> **Assigned task**
Go through the entries one line at a time, and gather every line that has the word "production".

━━━━━ Given records

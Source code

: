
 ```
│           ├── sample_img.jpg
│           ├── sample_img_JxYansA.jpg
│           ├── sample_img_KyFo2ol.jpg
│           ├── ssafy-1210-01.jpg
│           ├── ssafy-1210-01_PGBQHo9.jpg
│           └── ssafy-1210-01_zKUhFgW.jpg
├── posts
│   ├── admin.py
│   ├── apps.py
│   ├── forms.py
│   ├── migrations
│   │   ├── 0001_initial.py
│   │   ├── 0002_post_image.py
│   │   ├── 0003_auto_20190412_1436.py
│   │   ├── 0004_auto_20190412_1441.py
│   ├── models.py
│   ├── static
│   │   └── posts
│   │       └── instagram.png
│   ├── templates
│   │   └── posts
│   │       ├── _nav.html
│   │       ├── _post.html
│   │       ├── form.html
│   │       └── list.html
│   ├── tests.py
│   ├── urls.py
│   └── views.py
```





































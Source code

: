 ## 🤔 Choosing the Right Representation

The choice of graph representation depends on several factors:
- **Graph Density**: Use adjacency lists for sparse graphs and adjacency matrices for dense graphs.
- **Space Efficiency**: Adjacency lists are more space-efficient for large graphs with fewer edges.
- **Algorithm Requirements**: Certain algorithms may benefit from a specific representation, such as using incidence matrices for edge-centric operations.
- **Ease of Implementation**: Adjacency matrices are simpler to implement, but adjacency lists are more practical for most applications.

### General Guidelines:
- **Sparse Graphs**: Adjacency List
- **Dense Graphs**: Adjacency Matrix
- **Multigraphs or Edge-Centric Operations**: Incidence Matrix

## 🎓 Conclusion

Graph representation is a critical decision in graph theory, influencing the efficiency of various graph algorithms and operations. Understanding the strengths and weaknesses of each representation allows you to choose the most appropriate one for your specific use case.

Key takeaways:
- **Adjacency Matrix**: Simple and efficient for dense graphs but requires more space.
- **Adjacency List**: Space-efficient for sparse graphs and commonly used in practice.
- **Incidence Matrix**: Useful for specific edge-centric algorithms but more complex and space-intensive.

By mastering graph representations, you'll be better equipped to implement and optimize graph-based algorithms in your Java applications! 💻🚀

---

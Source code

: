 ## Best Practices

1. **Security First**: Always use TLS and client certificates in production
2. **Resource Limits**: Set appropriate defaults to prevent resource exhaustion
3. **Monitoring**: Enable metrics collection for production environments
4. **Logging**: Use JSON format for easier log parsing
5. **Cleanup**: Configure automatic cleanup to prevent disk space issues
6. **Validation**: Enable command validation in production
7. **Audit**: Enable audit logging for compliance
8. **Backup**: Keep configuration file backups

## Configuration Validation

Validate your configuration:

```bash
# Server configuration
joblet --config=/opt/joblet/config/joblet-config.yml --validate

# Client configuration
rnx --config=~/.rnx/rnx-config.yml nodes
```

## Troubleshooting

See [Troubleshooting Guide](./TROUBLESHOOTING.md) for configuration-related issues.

━━━━━━━━━━

> **Answer**
1. **Security First**: Always use TLS and client certificates in production
3. **Monitoring**: Enable metrics collection for production environments
6. **Validation**: Enable command validation in production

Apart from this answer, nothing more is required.